House Republicans back re-org of HHS IT with cyber in mind
Five operating divisions of Department of Health and Human Services have been repeatedly targeted by hackers in recent years, and two senior House Republicans think a shakeup in the CIO shop might help lock down HHS data.
Rep. Fred Upton (R-Mich.), chairman of the House Energy and Commerce Committee, and Rep. Tim Murphy (R-Pa.), chairman of the Subcommittee on Oversight and Investigations, want to see the chief information security officer role at HHS report to the general counsel, rather than to the CIO.
Their recommendations are included in a majority report from the Energy and Commerce Committee that digs into breaches at the Food and Drug Administration, the National Institutes of Health and other divisions. The report found that the current organizational structure "prioritizes operational over security concerns, resulting in security interests receiving insufficient or improper attention." The committee wants the CISO to report to the top lawyer at HHS to acknowledge "the fact that information security has evolved into a risk-management activity, traditionally the purview of the legal team."
18F designs new tool to streamline purchase-card process
18F has unveiled an online portal called Communicart designed to help government employees looking to purchase small items do so quickly and efficiently.

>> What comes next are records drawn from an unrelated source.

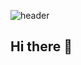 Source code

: ![header](https://capsule-render.vercel.app/api?type=waving&height=200&text=Welcome%to%habin's%Github&fontAlign=80&fontAlignY=40&color=gradient)

## Hi there 👋

<!--
**haaaabin/haaaabin** is a ✨ _special_ ✨ repository because its `README.md` (this file) appears on your GitHub profile.

Here are some ideas to get you started:

- 🔭 I’m currently working on ...
- 🌱 I’m currently learning ...
- 👯 I’m looking to collaborate on ...
- 🤔 I’m looking for help with ...
- 💬 Ask me about ...
- 📫 How to reach me: ...
- 😄 Pronouns: ...
- ⚡ Fun fact: ...
-->

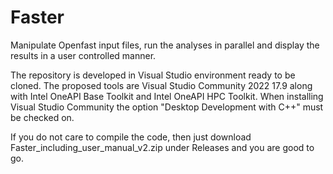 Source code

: # Faster
Manipulate Openfast input files, run the analyses in parallel and display the results in a user controlled manner.

The repository is developed in Visual Studio environment ready to be cloned.
The proposed tools are Visual Studio Community 2022 17.9 along with Intel OneAPI Base Toolkit and Intel OneAPI HPC Toolkit. 
When installing Visual Studio Community the option "Desktop Development with C++" must be checked on.

If you do not care to compile the code, then just download Faster_including_user_manual_v2.zip under Releases and you are good to go.
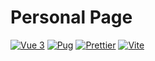 # Personal Page

[![Vue 3](https://img.shields.io/badge/Vue-3.x-42b883?logo=vue.js&logoColor=white&style=for-the-badge)](https://vuejs.org/)
[![Pug](https://img.shields.io/badge/Template-Pug-a86454?logo=pug&logoColor=white&style=for-the-badge)](https://pugjs.org/)
[![Prettier](https://img.shields.io/badge/Code%20Style-Prettier-f7b93e?logo=prettier&logoColor=white&style=for-the-badge)](https://prettier.io/)
[![Vite](https://img.shields.io/badge/Built%20With-Vite-646cff?logo=vite&logoColor=white&style=for-the-badge)](https://vitejs.dev/)
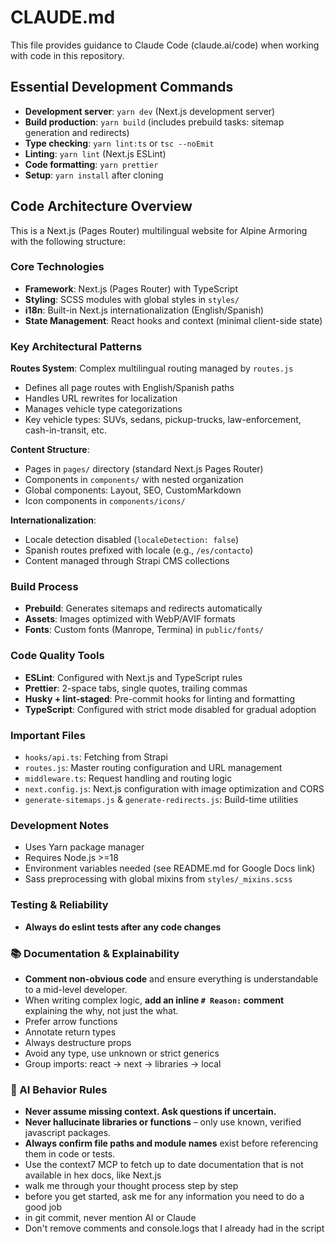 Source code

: # CLAUDE.md

This file provides guidance to Claude Code (claude.ai/code) when working with code in this repository.

## Essential Development Commands

- **Development server**: `yarn dev` (Next.js development server)
- **Build production**: `yarn build` (includes prebuild tasks: sitemap generation and redirects)
- **Type checking**: `yarn lint:ts` or `tsc --noEmit`
- **Linting**: `yarn lint` (Next.js ESLint)
- **Code formatting**: `yarn prettier`
- **Setup**: `yarn install` after cloning

## Code Architecture Overview

This is a Next.js (Pages Router) multilingual website for Alpine Armoring with the following structure:

### Core Technologies

- **Framework**: Next.js (Pages Router) with TypeScript
- **Styling**: SCSS modules with global styles in `styles/`
- **i18n**: Built-in Next.js internationalization (English/Spanish)
- **State Management**: React hooks and context (minimal client-side state)

### Key Architectural Patterns

**Routes System**: Complex multilingual routing managed by `routes.js`

- Defines all page routes with English/Spanish paths
- Handles URL rewrites for localization
- Manages vehicle type categorizations
- Key vehicle types: SUVs, sedans, pickup-trucks, law-enforcement, cash-in-transit, etc.

**Content Structure**:

- Pages in `pages/` directory (standard Next.js Pages Router)
- Components in `components/` with nested organization
- Global components: Layout, SEO, CustomMarkdown
- Icon components in `components/icons/`

**Internationalization**:

- Locale detection disabled (`localeDetection: false`)
- Spanish routes prefixed with locale (e.g., `/es/contacto`)
- Content managed through Strapi CMS collections

### Build Process

- **Prebuild**: Generates sitemaps and redirects automatically
- **Assets**: Images optimized with WebP/AVIF formats
- **Fonts**: Custom fonts (Manrope, Termina) in `public/fonts/`

### Code Quality Tools

- **ESLint**: Configured with Next.js and TypeScript rules
- **Prettier**: 2-space tabs, single quotes, trailing commas
- **Husky + lint-staged**: Pre-commit hooks for linting and formatting
- **TypeScript**: Configured with strict mode disabled for gradual adoption

### Important Files

- `hooks/api.ts`: Fetching from Strapi
- `routes.js`: Master routing configuration and URL management
- `middleware.ts`: Request handling and routing logic
- `next.config.js`: Next.js configuration with image optimization and CORS
- `generate-sitemaps.js` & `generate-redirects.js`: Build-time utilities

### Development Notes

- Uses Yarn package manager
- Requires Node.js >=18
- Environment variables needed (see README.md for Google Docs link)
- Sass preprocessing with global mixins from `styles/_mixins.scss`

### Testing & Reliability

- **Always do eslint tests after any code changes**

### 📚 Documentation & Explainability

- **Comment non-obvious code** and ensure everything is understandable to a mid-level developer.
- When writing complex logic, **add an inline `# Reason:` comment** explaining the why, not just the what.
- Prefer arrow functions
- Annotate return types
- Always destructure props
- Avoid any type, use unknown or strict generics
- Group imports: react → next → libraries → local

### 🧠 AI Behavior Rules

- **Never assume missing context. Ask questions if uncertain.**
- **Never hallucinate libraries or functions** – only use known, verified javascript packages.
- **Always confirm file paths and module names** exist before referencing them in code or tests.
- Use the context7 MCP to fetch up to date documentation that is not available in hex docs, like Next.js
- walk me through your thought process step by step
- before you get started, ask me for any information you need to do a good job
- in git commit, never mention AI or Claude
- Don't remove comments and console.logs that I already had in the script
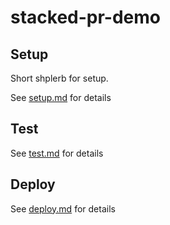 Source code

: # stacked-pr-demo

## Setup

Short shplerb for setup.

See [setup.md](setup.md) for details

## Test

See [test.md](test.md) for details

## Deploy

See [deploy.md](deploy.md) for details
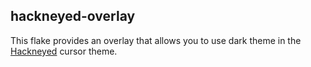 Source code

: ## hackneyed-overlay
This flake provides an overlay that allows you to use dark theme in the
[Hackneyed](https://gitlab.com/Enthymeme/hackneyed-x11-cursors) cursor theme.
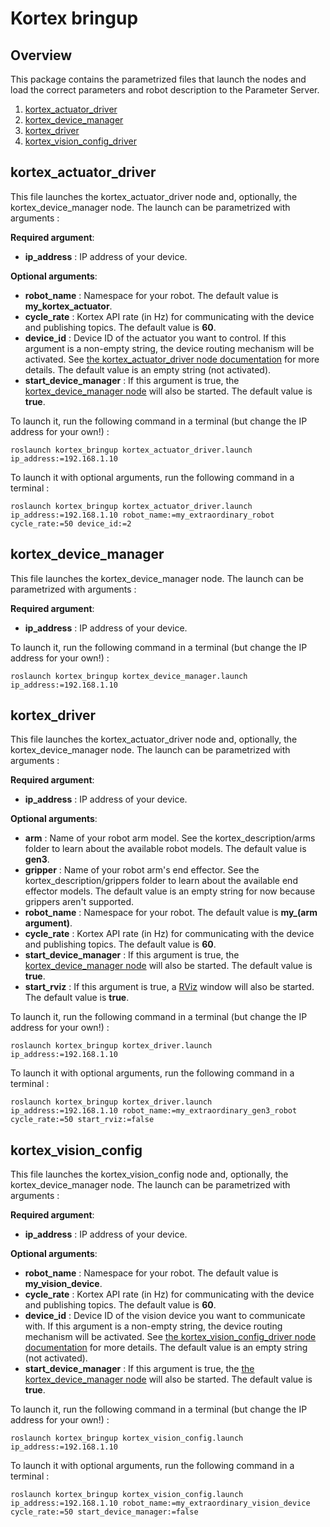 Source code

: <!-- 
* KINOVA (R) KORTEX (TM)
*
* Copyright (c) 2018 Kinova inc. All rights reserved.
*
* This software may be modified and distributed 
* under the terms of the BSD 3-Clause license.
*
* Refer to the LICENSE file for details.
*
* -->

# Kortex bringup

## Overview
This package contains the parametrized files that launch the nodes and load the correct parameters and robot description to the Parameter Server.

<!-- MarkdownTOC -->

1. [kortex_actuator_driver](#actuator-driver)
1. [kortex_device_manager](#device_manager)
1. [kortex_driver](#driver)
1. [kortex_vision_config_driver](#vision_config)

<!-- /MarkdownTOC -->


<a id="actuator-driver"></a>
## kortex_actuator_driver 

This file launches the kortex_actuator_driver node and, optionally, the kortex_device_manager node.
The launch can be parametrized with arguments : 

**Required argument**:
- **ip_address** : IP address of your device.

**Optional arguments**:
- **robot_name** : Namespace for your robot. The default value is **my_kortex_actuator**.
- **cycle_rate** : Kortex API rate (in Hz) for communicating with the device and publishing topics. The default value is **60**.
- **device_id** : Device ID of the actuator you want to control. If this argument is a non-empty string, the device routing mechanism will be activated. See [the kortex_actuator_driver node documentation](../kortex_actuator_driver/readme.md) for more details. The default value is an empty string (not activated). 
- **start_device_manager** : If this argument is true, the [kortex_device_manager node](../kortex_device_manager/readme.md) will also be started. The default value is **true**.


To launch it, run the following command in a terminal (but change the IP address for your own!) : 

<code>roslaunch kortex_bringup kortex_actuator_driver.launch ip_address:=192.168.1.10</code>

To launch it with optional arguments, run the following command in a terminal : 

<code>roslaunch kortex_bringup kortex_actuator_driver.launch ip_address:=192.168.1.10 robot_name:=my_extraordinary_robot cycle_rate:=50 device_id:=2</code>

<a id="device_manager"></a>
## kortex_device_manager

This file launches the kortex_device_manager node.
The launch can be parametrized with arguments : 

**Required argument**:
- **ip_address** : IP address of your device.

To launch it, run the following command in a terminal (but change the IP address for your own!) : 

<code>roslaunch kortex_bringup kortex_device_manager.launch ip_address:=192.168.1.10</code>

<a id="driver"></a>
## kortex_driver 

This file launches the kortex_actuator_driver node and, optionally, the kortex_device_manager node.
The launch can be parametrized with arguments : 

**Required argument**:
- **ip_address** : IP address of your device.

**Optional arguments**:
- **arm** : Name of your robot arm model. See the kortex_description/arms folder to learn about the available robot models. The default value is **gen3**.
- **gripper** : Name of your robot arm's end effector. See the kortex_description/grippers folder to learn about the available end effector models. The default value is an empty string for now because grippers aren't supported.
- **robot_name** : Namespace for your robot. The default value is **my_(arm argument)**.
- **cycle_rate** : Kortex API rate (in Hz) for communicating with the device and publishing topics. The default value is **60**.
- **start_device_manager** : If this argument is true, the [kortex_device_manager node](../kortex_device_manager/readme.md) will also be started. The default value is **true**.
- **start_rviz** : If this argument is true, a [RViz](http://wiki.ros.org/rviz) window will also be started. The default value is **true**.

To launch it, run the following command in a terminal (but change the IP address for your own!) : 

<code>roslaunch kortex_bringup kortex_driver.launch ip_address:=192.168.1.10</code>

To launch it with optional arguments, run the following command in a terminal : 

<code>roslaunch kortex_bringup kortex_driver.launch ip_address:=192.168.1.10 robot_name:=my_extraordinary_gen3_robot cycle_rate:=50 start_rviz:=false</code>

<a id="vision_config"></a>
## kortex_vision_config

This file launches the kortex_vision_config node and, optionally, the kortex_device_manager node.
The launch can be parametrized with arguments : 

**Required argument**:
- **ip_address** : IP address of your device.

**Optional arguments**:
- **robot_name** : Namespace for your robot. The default value is **my_vision_device**.
- **cycle_rate** : Kortex API rate (in Hz) for communicating with the device and publishing topics. The default value is **60**.
- **device_id** : Device ID of the vision device you want to communicate with. If this argument is a non-empty string, the device routing mechanism will be activated. See [the kortex_vision_config_driver node documentation](../kortex_vision_config_driver/readme.md) for more details. The default value is an empty string (not activated). 
- **start_device_manager** : If this argument is true, the [the kortex_device_manager node](../kortex_device_manager/readme.md) will also be started. The default value is **true**.

To launch it, run the following command in a terminal (but change the IP address for your own!) : 

<code>roslaunch kortex_bringup kortex_vision_config.launch ip_address:=192.168.1.10</code>

To launch it with optional arguments, run the following command in a terminal : 

<code>roslaunch kortex_bringup kortex_vision_config.launch ip_address:=192.168.1.10 robot_name:=my_extraordinary_vision_device cycle_rate:=50 start_device_manager:=false</code>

Let's say you have a broken office chair. Communicart "streamlines the purchase card approval process, [so] government employees can spend more time performing their essential work and less time on the paperwork required to buy that new chair," according to a blog post by 18F developer Greg Boone.
Federal employees use purchase cards to buy small office items like that chair, as well as ergonomic keyboards, sharpies, monitor stands and the like. Because these cards use taxpayer dollars, every purchase request is regulated and an official must make sure they're justified. These approvals are done through email exchanges, and according to the blog post, the employee carries much of the burden in keeping track of the request.
"Over time these inconsistencies became inefficiencies that slowed down the whole process," Boone wrote in the post. "An updated process will also help restore public confidence that government employees are only using cards for valid purchases."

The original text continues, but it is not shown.